Earlier this year, and virtually unnoted until now, the SEC explicitly warned hedge fund compliance officers that this type of collaborating is a “risk to be mindful of” and would “cross the line.”
In January 2014, the SEC presented its annual National Seminar as part of its Compliance Outreach Program. At the seminar, the SEC staff in attendance specifically identified “non-public information about clients/funds” as a risk for hedge funds. Ashish Ward, an Exam Manager in the National Exam Program, described the types of “non-public information about clients/funds” the SEC is concerned about: “information about your hedge funds themselves,” “what exactly they are holding,” and “what exactly that they are trading.” Mr Ward elaborated:
We understand common practice in the hedge fund business is to share investment ideas about companies, but you want to make sure those conversations don’t go so far as to actually discuss what you are actually doing right now….that would be information that’s non-public.
Mr Ward further noted that while funds may make quarterly, backwards-looking filings that reflect their holdings, those filings do not show “what you held yesterday, today or what you intend to trade and that’s where you could cross the line and… disclose non-public information about your fund holdings.” (emphasis added)
The SEC staff at the Outreach Program offered another warning that could have a further chilling effect on discussions by or among fund managers: they identified “collaborating on ideas with other managers” as another risk for funds, without elaborating further on what forms of “collaboration” or “ideas” would be frowned upon.
It is unclear if the view expressed by the staff is the prevailing view among SEC examiners or SEC Enforcement staff (or the Commissioners themselves).
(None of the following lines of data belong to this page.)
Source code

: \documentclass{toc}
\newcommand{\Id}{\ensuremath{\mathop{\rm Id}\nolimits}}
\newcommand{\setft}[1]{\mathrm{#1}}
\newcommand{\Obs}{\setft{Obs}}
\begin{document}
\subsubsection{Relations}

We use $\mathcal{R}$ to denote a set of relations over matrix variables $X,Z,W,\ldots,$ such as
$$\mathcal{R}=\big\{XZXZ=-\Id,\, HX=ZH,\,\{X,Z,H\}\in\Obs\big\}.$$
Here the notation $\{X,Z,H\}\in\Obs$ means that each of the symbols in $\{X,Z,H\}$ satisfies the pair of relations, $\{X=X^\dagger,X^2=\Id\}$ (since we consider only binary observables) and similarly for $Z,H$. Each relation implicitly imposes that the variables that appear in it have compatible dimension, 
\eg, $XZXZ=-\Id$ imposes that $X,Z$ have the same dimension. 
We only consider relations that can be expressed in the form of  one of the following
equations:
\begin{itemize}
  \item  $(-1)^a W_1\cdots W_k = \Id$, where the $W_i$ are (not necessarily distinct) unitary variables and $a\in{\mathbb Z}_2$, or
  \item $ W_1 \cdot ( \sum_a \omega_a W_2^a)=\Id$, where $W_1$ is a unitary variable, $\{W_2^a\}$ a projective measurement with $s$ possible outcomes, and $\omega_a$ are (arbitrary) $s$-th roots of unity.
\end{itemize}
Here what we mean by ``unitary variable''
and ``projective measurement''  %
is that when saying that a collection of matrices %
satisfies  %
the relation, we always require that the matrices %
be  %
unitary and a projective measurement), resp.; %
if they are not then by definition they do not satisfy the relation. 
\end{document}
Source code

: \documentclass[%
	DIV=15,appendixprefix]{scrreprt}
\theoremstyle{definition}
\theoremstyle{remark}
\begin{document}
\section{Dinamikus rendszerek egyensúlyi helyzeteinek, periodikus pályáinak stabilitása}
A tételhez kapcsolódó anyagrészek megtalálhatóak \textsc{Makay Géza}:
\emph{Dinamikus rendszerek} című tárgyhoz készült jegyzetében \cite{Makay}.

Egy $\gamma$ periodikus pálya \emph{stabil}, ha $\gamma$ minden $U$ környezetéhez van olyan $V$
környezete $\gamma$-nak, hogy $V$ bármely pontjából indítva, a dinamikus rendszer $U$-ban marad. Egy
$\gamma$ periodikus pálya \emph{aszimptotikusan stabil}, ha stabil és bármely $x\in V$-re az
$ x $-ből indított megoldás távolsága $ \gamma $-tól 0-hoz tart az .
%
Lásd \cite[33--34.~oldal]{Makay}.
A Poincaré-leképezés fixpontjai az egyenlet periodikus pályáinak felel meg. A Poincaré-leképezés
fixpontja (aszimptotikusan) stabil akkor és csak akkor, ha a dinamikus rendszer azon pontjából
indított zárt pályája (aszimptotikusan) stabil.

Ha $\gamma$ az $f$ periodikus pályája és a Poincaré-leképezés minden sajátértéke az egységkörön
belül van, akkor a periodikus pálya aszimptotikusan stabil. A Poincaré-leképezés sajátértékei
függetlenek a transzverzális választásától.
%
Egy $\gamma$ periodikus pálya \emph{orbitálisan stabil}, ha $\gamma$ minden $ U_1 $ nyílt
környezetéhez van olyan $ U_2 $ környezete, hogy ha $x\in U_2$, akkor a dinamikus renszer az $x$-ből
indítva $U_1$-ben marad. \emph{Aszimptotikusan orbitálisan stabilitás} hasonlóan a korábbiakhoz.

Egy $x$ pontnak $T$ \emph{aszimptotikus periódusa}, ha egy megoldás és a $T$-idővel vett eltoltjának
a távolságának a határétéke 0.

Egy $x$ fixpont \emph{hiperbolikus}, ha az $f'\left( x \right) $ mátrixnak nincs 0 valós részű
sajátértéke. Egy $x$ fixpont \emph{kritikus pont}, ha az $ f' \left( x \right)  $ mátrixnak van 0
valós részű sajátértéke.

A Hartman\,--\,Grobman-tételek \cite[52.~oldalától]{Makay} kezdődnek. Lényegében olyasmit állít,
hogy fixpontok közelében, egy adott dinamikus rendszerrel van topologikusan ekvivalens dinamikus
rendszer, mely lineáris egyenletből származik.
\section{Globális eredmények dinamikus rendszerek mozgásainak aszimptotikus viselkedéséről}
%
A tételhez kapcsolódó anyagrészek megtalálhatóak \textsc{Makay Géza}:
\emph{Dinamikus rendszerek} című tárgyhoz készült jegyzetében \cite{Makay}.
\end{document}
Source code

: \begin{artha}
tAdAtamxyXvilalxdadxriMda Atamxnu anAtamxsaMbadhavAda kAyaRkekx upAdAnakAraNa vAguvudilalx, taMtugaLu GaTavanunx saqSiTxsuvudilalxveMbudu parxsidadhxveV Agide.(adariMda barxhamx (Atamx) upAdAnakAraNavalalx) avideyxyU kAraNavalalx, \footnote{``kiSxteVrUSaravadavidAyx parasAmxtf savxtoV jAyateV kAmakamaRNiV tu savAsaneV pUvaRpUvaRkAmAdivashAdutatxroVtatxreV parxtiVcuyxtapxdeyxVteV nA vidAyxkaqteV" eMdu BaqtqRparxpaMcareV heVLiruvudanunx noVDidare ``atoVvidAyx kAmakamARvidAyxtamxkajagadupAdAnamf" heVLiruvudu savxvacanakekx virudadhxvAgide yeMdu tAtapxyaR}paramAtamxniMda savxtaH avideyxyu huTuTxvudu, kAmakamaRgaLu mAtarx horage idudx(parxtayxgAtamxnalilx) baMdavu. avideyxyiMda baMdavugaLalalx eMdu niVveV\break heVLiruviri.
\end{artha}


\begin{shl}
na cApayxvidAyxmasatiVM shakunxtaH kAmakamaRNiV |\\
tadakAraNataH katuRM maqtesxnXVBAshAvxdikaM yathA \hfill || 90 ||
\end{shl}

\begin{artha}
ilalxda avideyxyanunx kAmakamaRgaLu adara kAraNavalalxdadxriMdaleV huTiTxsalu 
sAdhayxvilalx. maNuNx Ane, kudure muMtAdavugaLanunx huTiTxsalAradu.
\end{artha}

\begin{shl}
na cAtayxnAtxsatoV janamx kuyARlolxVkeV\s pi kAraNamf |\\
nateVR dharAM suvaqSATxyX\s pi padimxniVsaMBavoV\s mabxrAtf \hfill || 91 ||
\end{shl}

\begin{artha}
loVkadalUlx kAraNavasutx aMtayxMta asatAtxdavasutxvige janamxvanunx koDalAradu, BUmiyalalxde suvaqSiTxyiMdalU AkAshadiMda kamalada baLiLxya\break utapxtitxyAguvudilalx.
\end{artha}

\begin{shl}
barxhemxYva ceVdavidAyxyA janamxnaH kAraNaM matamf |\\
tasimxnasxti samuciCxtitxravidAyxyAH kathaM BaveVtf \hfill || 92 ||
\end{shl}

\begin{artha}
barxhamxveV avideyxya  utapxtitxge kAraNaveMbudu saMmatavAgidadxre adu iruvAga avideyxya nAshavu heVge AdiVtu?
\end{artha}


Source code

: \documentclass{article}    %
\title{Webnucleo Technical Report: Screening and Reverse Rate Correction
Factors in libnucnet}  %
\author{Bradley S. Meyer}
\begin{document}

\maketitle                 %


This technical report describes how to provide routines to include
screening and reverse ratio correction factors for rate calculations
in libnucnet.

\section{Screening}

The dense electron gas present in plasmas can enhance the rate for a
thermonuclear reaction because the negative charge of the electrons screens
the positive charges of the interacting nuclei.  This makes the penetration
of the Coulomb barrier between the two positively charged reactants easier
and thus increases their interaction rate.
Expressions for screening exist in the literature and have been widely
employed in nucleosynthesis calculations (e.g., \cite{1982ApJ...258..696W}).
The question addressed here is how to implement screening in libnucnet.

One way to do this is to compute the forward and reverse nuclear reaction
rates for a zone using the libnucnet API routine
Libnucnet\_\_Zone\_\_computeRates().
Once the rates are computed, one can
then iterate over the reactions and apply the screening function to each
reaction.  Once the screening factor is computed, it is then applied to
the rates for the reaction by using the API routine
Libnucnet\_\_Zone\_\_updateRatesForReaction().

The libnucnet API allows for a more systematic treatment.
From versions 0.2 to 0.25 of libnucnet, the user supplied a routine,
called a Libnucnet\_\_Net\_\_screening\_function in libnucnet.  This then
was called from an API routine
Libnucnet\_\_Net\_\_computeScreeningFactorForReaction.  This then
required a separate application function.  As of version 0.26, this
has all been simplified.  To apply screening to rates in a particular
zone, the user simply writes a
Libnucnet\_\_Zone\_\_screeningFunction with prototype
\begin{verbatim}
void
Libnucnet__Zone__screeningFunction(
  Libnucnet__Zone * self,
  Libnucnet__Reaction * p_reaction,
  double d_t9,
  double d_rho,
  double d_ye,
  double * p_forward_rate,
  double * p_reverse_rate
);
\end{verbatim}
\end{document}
Nor is it clear what “line” the SEC staff believes is being crossed. What is more clear is that the staff’s statements do not appear (to us) to be an accurate statement of the law. For example, there is no per se prohibition on fund managers sharing “non-public” information, particularly where the “non-public” information is information that belongs to them or the fund (e.g., the funds’ holdings, intentions, etc.).
Nor is there a per se prohibition against trading on the basis of “non-public” information. As the SEC’s website helpfully points out, insider trading generally requires both that a trade involve material, non-public information and that the trade is “in breach of a fiduciary duty or other relationship of trust and confidence.” And that second element is missing in the scenarios the SEC warned funds against.
Whether the SEC staff’s aggressive views regarding information sharing and collaboration – commonplace features of the new “activism” -- will result in a new wave of SEC investigations and enforcement actions is anyone’s guess. We suspect the SEC may revisit using its rulemaking authority to shorten the time period during which a stockholder owning more than 5 percent of an issuer’s securities must report their ownership (by filing a Schedule 13D). The time may be ripe for the SEC to reexamine the 13D window, in part because the reaction to the Journal article and, more recently, to significant (unrealized) gains achieved by activists working in tandem has been quite sharp. For example, William D. Cohan, writing in the New York Times’ DealBook, asked “how can it be acceptable” for “hedge funds to share material, nonpublic information privately with one another about their investment ideas.”
It should be acceptable because it appears, at least on its face and according to prevailing law, to be legal. But, of course, legality is not a panacea much less a shield against investigation.